The roots contain the acid ruberthyrin. By drying, fermenting or a treatment with acids, this is changed to sugar, alizarin and purpurin, which were first isolated by the French chemist Pierre Jean Robiquet in 1826. Purpurin is normally not coloured, but is red when dissolved in alkaline solutions. Mixed with clay and treated with alum and ammonia, it gives a brilliant red colourant (madder lake).


Lac is the scarlet resinous secretion of a number of species of lac insects, of which the most commonly cultivated is Kerria lacca.

Cultivation begins when a farmer gets a stick (broodlac) that contains eggs ready to hatch and ties it to the tree to be infested. Thousands of lac insects colonize the branches of the host trees and secrete the resinous pigment. The coated branches of the host trees are cut and harvested as sticklac.

Lac is harvested by cutting the tree branches that hold sticklac. If dye is being produced, the insects are kept in the sticklac because the dye colour comes from the insects rather than their resin. They may be killed by exposure to the sun.

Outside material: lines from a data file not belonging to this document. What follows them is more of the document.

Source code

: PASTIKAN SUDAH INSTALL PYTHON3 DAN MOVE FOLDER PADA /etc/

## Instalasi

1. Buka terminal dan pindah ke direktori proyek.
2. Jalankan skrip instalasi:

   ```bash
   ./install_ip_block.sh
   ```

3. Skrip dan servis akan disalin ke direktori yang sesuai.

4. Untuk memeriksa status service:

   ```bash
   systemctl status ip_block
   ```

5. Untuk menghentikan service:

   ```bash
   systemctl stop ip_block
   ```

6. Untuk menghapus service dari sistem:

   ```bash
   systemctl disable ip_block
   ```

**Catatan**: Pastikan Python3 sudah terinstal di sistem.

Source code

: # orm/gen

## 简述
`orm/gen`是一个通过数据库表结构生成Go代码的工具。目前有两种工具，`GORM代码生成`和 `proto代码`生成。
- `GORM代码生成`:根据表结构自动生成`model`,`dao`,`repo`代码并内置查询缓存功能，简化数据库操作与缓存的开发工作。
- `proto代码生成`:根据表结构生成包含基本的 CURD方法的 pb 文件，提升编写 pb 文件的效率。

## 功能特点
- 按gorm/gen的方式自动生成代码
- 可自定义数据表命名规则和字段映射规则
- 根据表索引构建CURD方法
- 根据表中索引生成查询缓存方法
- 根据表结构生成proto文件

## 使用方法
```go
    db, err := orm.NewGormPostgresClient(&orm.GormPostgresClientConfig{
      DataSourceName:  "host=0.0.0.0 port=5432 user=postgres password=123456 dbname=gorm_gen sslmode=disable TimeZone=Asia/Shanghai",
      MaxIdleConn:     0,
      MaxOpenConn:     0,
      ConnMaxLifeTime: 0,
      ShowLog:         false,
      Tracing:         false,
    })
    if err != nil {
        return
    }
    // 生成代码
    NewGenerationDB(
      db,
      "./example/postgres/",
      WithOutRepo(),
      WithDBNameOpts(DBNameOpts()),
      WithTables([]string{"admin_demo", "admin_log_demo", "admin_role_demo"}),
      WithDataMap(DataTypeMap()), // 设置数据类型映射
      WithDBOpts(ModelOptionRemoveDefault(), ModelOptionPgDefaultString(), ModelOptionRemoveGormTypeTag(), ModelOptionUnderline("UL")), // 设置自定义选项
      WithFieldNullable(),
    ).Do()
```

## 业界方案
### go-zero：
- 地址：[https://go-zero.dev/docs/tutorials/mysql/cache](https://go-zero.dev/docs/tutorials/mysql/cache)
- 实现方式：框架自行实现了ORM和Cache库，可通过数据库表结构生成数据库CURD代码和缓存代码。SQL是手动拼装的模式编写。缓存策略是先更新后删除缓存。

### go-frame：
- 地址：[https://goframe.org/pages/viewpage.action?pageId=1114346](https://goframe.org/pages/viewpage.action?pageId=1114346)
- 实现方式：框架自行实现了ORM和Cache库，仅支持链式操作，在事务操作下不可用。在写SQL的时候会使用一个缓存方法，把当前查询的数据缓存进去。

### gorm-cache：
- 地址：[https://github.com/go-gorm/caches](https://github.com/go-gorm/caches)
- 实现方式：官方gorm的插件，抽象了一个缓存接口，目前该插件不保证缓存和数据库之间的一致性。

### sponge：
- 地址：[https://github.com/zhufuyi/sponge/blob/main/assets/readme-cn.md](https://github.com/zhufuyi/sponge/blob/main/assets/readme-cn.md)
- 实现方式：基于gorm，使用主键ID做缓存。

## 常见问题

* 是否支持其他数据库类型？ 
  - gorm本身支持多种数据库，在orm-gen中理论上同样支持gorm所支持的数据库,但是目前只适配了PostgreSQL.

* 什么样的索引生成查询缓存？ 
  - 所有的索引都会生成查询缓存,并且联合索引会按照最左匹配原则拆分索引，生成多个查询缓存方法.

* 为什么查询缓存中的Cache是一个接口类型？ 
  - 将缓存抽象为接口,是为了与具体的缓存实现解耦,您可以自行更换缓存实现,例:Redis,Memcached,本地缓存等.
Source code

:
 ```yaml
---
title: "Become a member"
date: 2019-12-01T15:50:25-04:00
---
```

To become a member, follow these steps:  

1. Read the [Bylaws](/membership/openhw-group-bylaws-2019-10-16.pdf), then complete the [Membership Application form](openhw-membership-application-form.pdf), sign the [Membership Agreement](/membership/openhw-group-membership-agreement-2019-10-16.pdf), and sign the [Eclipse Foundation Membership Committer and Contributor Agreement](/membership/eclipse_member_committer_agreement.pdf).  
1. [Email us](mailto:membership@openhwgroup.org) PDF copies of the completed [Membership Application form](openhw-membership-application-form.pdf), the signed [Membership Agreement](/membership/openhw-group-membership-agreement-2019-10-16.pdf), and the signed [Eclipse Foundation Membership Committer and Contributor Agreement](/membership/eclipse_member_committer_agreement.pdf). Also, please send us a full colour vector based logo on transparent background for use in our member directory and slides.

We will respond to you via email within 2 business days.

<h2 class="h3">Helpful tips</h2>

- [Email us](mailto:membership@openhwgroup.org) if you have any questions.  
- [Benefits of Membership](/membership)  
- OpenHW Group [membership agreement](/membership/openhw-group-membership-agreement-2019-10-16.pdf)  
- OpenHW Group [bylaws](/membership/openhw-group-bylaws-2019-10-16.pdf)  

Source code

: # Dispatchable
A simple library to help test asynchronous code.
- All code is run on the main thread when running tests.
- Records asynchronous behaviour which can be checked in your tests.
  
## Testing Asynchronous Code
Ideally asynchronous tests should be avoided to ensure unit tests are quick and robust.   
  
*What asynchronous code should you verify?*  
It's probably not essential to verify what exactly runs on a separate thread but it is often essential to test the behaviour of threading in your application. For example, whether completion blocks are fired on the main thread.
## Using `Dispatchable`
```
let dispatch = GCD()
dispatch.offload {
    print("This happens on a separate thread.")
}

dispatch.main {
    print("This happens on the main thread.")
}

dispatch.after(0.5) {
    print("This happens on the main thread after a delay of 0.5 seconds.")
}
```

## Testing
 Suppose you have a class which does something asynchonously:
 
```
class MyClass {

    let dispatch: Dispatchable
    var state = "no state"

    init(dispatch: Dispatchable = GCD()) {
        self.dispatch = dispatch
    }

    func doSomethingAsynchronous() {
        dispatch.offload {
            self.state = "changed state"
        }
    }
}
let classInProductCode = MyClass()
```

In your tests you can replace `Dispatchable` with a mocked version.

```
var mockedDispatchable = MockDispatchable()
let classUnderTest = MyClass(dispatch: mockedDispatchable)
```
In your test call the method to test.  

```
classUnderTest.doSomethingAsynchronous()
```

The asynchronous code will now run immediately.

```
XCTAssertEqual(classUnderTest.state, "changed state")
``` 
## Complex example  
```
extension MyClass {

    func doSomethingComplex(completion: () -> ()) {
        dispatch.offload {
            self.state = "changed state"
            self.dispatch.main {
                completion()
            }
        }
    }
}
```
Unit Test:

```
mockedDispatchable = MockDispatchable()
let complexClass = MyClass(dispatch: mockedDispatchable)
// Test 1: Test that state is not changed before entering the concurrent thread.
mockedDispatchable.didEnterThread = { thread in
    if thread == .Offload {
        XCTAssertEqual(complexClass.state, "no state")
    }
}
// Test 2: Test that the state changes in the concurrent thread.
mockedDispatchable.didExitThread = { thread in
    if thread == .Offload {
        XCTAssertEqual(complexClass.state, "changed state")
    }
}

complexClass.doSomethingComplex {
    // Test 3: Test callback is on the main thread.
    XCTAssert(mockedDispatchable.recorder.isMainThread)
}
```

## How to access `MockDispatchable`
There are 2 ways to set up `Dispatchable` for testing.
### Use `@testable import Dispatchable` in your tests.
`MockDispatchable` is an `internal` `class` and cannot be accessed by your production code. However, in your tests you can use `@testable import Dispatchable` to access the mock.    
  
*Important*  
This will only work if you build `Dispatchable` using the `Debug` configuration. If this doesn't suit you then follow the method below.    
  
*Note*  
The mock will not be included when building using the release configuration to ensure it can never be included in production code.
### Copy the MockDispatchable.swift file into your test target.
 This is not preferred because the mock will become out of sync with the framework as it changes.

The harvested sticklac is crushed and sieved to remove impurities. The sieved material is then repeatedly washed to remove insect parts and other soluble material.

The use of lac dye goes back to ancient times. It was used in ancient India and neighbouring areas as wood finish, skin cosmetic and dye for wool and silk. In China it is a traditional dye for leather goods. 



The pomegranate (Punica granatum) is a fruit-bearing deciduous shrub or small tree in the family Lythraceae that grows between 5 and 10 m (16 and 33 ft) tall.

The fruit is spherical, up to 12 cm in diameter and has a tough leathery skin. Inside there are many seeds, each surrounded by a ruby-red fleshy pulp. The flesh can be made into juice and the syrup grenadine, whilst the seeds can be ground and made into a spice called anardana. The leftover rind is not wasted but used as a dye. One tree yields about 1 kilo of dried rind a year.


Himalayan Rhubarb

Rheum nobile, the Noble rhubarb or Sikkim rhubarb, is a giant herbaceous plant native to the Himalaya, from northeastern Afghanistan, east through northern Pakistan and India, Nepal, Sikkim (in India), Bhutan, and Tibet to Myanmar, occurring in the alpine zone at 4000–4800 m altitude.

It is an extraordinary species of rhubarb. At 1–2 m tall, Himalayan Rhubarb towers above all the shrubs and low herbs in its habitat, and it is visible across valleys a mile away.

The leaves can be up to 1 metre in diameter, they are used as a lining material and also to cover and protect fruit in baskets. A bright yellow dye is obtained from the root.



Catchu is an extract of acacia trees used variously as a food additive, astringent, tannin, and dye. It is extracted from several species of Acacia, but especially Senegalia catechu (Acacia catechu), by boiling the wood in water and evaporating the resulting brew.

The catechu mixture is high in natural vegetable tannins (which accounts for its astringent effect), and may be used for the tanning of animal hides. .

Under the name cutch, it is a brown dye used for tanning and dyeing and for preserving fishing nets and sails. Cutch will dye wool, silk, and cotton a yellowish-brown. Cutch gives gray-browns with an iron mordant and olive-browns with a copper mordant.



Calendula officinalis, the pot marigold, is probably native to southern Europe, though its long history of cultivation makes its precise origin unknown, and it may possibly be of garden origin. It is also widely naturalised further north in Europe (as far as southern England) and elsewhere in warm temperate regions of the world.

Flowers were used in ancient Greek, Roman, Middle Eastern, and Indian cultures as a medicinal herb, as well as a dye for fabrics, foods, and cosmetics. Many of these uses persist today.

1 kg of marigold petals dries to 165 gm and can dye 165 gm of fabric which is less than 1 dress.